Let's examine the new coefficients from the lasso model:
In [10]:
dict(zip(list(xtrain.columns),lasso_model.coef_))
Out[10]:
Notice that the "Female" and "Length" coefficients are now zero. The "Female" makes sense, as it is the opposite of "Male"- they essentially contain the same information (In fact, I ran this notebook multiple times, and it chose one or the other of these factors each time). The information contained in "Length" is probably adequately duplicated across similar factors, such as diameter.
Next, let's look at the Y-Yhat plot (using the same function as defined earlier):
In [11]:
ypred2 = lasso_model.predict(xtest)
plot_yyhat(ytest,ypred2)
The mean absolute error was roughly the same as before, but less explanatory factors were used, the chance of overfitting is reduced, and the model is simplified.

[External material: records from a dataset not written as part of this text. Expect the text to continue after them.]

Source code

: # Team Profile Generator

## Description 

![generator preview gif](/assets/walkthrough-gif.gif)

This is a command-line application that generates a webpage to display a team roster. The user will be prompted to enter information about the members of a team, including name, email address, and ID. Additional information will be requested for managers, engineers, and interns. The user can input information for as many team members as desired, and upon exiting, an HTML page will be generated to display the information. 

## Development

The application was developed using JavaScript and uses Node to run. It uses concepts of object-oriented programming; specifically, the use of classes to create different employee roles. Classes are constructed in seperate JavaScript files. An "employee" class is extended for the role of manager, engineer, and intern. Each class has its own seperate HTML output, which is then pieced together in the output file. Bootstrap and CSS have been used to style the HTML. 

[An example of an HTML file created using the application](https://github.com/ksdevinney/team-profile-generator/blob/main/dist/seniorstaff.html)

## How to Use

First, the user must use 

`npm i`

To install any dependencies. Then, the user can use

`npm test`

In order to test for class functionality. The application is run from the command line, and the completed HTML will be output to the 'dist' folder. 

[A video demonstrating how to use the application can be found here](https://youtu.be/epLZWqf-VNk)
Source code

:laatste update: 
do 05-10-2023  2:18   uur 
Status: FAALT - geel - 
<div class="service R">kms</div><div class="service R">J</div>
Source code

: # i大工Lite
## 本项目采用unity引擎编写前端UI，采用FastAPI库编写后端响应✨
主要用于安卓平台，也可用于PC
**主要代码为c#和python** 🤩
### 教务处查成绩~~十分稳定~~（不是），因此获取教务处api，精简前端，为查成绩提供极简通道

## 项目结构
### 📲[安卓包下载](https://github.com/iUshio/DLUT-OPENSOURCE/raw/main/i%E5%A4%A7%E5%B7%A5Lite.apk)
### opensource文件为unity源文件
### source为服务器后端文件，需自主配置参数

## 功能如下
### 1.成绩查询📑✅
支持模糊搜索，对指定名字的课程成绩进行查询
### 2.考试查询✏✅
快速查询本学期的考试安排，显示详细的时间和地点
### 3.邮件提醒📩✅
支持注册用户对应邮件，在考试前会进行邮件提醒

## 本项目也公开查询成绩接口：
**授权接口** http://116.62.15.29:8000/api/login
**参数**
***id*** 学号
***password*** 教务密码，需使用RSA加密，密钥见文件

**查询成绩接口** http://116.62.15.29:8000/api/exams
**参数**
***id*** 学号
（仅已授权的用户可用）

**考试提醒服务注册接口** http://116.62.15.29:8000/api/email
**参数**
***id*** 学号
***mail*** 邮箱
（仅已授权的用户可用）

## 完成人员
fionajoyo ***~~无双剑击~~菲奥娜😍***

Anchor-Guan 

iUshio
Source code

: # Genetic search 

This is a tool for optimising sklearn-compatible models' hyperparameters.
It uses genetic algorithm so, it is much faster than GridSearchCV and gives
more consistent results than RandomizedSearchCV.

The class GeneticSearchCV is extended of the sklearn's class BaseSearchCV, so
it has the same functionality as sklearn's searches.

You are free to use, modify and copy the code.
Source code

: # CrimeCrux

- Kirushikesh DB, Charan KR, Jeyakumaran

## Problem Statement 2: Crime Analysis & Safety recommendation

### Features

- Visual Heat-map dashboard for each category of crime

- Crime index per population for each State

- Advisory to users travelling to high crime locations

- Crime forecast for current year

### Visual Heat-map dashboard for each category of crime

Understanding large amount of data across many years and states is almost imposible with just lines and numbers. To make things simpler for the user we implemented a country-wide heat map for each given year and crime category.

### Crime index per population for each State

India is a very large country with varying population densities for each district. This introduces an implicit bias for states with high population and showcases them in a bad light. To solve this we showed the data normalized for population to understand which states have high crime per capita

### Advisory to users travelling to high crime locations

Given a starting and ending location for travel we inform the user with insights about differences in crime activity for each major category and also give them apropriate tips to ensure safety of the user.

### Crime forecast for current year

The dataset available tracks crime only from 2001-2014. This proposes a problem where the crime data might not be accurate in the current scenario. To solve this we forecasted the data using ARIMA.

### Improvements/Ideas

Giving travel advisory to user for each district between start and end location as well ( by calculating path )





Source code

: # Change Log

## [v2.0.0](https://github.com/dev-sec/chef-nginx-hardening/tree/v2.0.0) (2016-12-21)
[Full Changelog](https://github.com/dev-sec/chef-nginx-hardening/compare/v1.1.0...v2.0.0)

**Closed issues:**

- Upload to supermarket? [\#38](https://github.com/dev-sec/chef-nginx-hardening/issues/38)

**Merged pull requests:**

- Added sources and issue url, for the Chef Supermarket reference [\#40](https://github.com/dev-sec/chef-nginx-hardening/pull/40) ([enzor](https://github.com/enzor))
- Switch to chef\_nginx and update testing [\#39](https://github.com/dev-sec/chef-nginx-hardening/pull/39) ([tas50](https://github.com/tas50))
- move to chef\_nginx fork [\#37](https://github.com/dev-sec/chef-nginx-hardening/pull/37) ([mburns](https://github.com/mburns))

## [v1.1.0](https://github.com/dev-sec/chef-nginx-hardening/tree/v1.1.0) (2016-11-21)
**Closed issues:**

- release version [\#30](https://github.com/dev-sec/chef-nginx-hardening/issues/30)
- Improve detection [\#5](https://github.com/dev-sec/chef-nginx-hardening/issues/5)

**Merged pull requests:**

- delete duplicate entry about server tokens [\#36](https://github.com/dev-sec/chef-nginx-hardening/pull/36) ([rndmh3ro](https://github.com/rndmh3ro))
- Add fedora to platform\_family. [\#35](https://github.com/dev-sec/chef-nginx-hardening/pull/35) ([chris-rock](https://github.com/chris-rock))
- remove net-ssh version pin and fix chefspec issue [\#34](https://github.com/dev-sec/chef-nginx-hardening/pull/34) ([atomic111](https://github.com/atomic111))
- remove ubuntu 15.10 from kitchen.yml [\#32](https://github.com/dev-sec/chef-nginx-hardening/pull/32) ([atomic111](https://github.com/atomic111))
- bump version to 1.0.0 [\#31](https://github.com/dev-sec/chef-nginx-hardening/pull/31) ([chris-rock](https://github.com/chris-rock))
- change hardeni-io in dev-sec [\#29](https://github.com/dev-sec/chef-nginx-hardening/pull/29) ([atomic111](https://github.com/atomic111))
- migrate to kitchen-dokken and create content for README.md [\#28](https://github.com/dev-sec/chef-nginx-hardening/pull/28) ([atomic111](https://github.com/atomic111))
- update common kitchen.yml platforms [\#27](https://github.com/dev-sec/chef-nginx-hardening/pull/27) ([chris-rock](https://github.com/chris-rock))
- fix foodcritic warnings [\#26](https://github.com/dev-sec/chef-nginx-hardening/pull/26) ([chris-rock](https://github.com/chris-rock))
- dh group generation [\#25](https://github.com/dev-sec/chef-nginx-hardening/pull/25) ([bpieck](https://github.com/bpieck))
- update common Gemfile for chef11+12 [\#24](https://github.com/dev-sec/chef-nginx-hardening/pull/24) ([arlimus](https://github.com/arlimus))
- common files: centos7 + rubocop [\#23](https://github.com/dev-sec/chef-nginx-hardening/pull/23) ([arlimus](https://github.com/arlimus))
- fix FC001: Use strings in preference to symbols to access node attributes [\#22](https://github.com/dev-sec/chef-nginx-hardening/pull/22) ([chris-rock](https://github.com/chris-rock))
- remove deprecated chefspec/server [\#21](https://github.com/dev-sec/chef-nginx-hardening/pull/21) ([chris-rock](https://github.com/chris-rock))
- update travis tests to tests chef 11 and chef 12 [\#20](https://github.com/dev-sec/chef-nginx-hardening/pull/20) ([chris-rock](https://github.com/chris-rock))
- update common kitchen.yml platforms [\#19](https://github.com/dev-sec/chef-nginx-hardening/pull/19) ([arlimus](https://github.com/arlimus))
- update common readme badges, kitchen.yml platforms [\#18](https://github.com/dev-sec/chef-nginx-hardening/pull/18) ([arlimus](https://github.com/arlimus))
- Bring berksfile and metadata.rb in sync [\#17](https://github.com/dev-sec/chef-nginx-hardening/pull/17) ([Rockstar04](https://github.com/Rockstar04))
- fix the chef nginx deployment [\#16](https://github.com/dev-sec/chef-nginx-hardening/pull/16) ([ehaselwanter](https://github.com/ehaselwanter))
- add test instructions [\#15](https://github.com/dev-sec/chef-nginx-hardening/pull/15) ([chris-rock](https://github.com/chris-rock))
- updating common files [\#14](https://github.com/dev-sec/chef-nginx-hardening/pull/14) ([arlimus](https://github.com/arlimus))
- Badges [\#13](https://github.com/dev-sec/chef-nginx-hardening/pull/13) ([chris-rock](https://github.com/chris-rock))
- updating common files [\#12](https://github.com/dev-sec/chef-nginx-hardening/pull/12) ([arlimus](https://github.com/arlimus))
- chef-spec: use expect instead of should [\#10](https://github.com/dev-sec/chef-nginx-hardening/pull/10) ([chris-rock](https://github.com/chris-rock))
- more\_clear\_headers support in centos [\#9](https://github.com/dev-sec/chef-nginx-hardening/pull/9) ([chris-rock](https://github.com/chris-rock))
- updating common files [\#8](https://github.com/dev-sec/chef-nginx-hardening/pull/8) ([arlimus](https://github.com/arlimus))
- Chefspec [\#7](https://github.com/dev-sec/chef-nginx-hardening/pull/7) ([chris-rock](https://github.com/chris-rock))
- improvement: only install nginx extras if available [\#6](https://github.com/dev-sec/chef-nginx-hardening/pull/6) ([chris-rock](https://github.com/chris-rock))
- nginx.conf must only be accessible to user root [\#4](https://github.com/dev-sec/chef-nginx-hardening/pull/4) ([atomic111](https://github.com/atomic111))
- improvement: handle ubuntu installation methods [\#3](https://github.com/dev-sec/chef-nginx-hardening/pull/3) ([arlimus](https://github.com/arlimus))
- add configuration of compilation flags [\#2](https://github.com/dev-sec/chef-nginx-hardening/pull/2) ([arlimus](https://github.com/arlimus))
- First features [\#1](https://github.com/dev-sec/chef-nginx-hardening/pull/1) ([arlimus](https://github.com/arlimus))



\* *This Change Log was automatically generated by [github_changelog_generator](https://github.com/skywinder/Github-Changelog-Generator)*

Finally, let's validate the constructed Lasso model. First, let's look at the residuals plotted against each explanatory factor, which should show no dependency.
In [14]:
def plotResiduals(curAx, x, xLab, yres):
curAx.scatter(x,yres)
curAx.set_title('Residuals vs. {}'.format(xLab))

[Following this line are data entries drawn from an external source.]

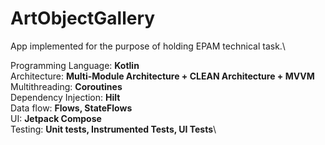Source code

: # ArtObjectGallery
App implemented for the purpose of holding EPAM technical task.\

Programming Language: <b>Kotlin</b>\
Architecture: <b>Multi-Module Architecture + CLEAN Architecture + MVVM</b>\
Multithreading: <b>Coroutines</b>\
Dependency Injection: <b>Hilt</b>\
Data flow: <b>Flows, StateFlows</b>\
UI: <b>Jetpack Compose</b>\
Testing: <b>Unit tests, Instrumented Tests, UI Tests</b>\
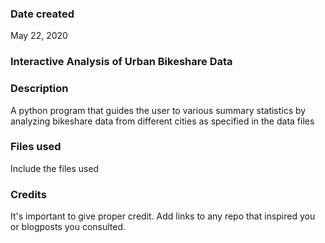 ### Date created
May 22, 2020

### Interactive Analysis of Urban Bikeshare Data

### Description
A python program that guides the user to various summary statistics by analyzing bikeshare data from different cities as specified in the data files

### Files used
Include the files used

### Credits
It's important to give proper credit. Add links to any repo that inspired you or blogposts you consulted.
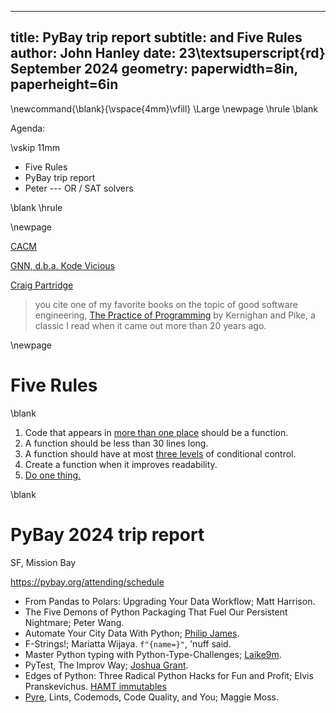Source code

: 
---
title: PyBay trip report
subtitle: and Five Rules
author: John Hanley
date: 23\textsuperscript{rd} September 2024
geometry: paperwidth=8in, paperheight=6in
---
[//]: # ( Copyright 2024 John Hanley. MIT Licensed. )

\newcommand{\blank}{\vspace{4mm}\vfill}
\Large
\newpage
\hrule
\blank

Agenda:

\vskip 11mm

- Five Rules
- PyBay trip report
- Peter --- OR / SAT solvers

\blank
\hrule

\newpage

[CACM](https://dl.acm.org/toc/cacm/2024/67/8)

[GNN, d.b.a. Kode Vicious](https://dl.acm.org/doi/10.1145/3665518)

[Craig Partridge](https://en.wikipedia.org/wiki/Craig_Partridge)

> you cite one of my favorite books on the topic of good software engineering,
> [The Practice of Programming](https://en.wikipedia.org/wiki/The_Practice_of_Programming)
> by Kernighan and Pike, a classic I read when it came out more than 20 years ago.


\newpage
# Five Rules

\blank

1. Code that appears in [more than one place](https://en.wikipedia.org/wiki/Don%27t_repeat_yourself) should be a function.
2. A function should be less than 30 lines long.
3. A function should have at most [three levels](https://en.wikipedia.org/wiki/Cyclomatic_complexity) of conditional control.
4. Create a function when it improves readability.
5. [Do one thing.](https://en.wikipedia.org/wiki/Single-responsibility_principle)

\blank

# PyBay 2024 trip report

SF, Mission Bay

https://pybay.org/attending/schedule

- From Pandas to Polars: Upgrading Your Data Workflow; Matt Harrison.
- The Five Demons of Python Packaging That Fuel Our Persistent Nightmare; Peter Wang.
- Automate Your City Data With Python; [Philip James](https://www.youtube.com/watch?v=MtWzNnZvQ6w).
- F-Strings!; Mariatta Wijaya. `f"{name=}"`, 'nuff said.
- Master Python typing with Python-Type-Challenges; [Laike9m](https://github.com/laike9m/Python-Type-Challenges).
- PyTest, The Improv Way; [Joshua Grant](playwright.dev).
- Edges of Python: Three Radical Python Hacks for Fun and Profit; Elvis Pranskevichus. [HAMT immutables](https://pypi.org/project/immutables)
- [Pyre](https://pypi.org/project/pyre-check), Lints, Codemods, Code Quality, and You; Maggie Moss.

curAx.set_ylabel('Residual Value')
curAx.set_xlabel(xLab)
minVal, maxVal = min(x), max(x)
curAx.plot([minVal, maxVal],[0,0],c='g')
yresid = ypred2 - ytest
f,((ax1,ax2),(ax3,ax4),(ax5,ax6),(ax7,ax8)) = plt.subplots(4,2,figsize=(12,25))
plotResiduals(ax1,xtest['Diameter'],'Diameter',yresid)
plotResiduals(ax2,xtest['Male'],'Male',yresid)
plotResiduals(ax3,xtest['Height'],'Height',yresid)
plotResiduals(ax4,xtest['Infant'],'Infant',yresid)
plotResiduals(ax5,xtest['Shell Weight'],'Shell Weight',yresid)
plotResiduals(ax6,xtest['Shucked Weight'],'Shucked Weight',yresid)
plotResiduals(ax7,xtest['Viscera Weight'],'Viscera Weight',yresid)
plotResiduals(ax8,xtest['Whole Weight'],'Whole Weight',yresid)
Remember that "Male" and "Infant" must either be zero or one.
The key to looking at these residual plots is to determine if there are any obvious relationships or trends. (Note- this process does not have to be done visually, of course, but during initial model construction it is important to at least look, to get a good "feel" of the results). I don't see any obvious trends in the above figures, so the model "passes" this validation check.
Let's examine the distribution of the residuals next:
In [13]:
ax = plt.axes()
sns.distplot(yresid,ax=ax,kde=False, fit=stats.norm)
#Plot the text box
props = dict(boxstyle='round', facecolor='wheat', alpha=0.5)
textStr = '$\mu=%.2f$\n$\mathrm{median}=%.2f$\n$\sigma=%.2f$' % \
(yresid.mean(), yresid.median(), yresid.std())
ax.text(0.05, 0.95, textStr, transform=ax.transAxes, fontsize=14,
verticalalignment='top', bbox=props);
ax.set_title('Histogram of Residuals')
ax.set_ylabel('# Occurences')
ax.set_xlabel('Residual Value');
The distribution of the residuals is approximately Gaussian, which is a good sign. If the distribution was bimodal or had a strong tail on either side, we might want to investigate futher.
Overall, the regression model performance is adequate, but we will will continue to investigate the variable dependencies in greater detail (Principal Component Analysis, post 2) or try a less interpretable but potentially more accurate model (Neural Networks, post 3).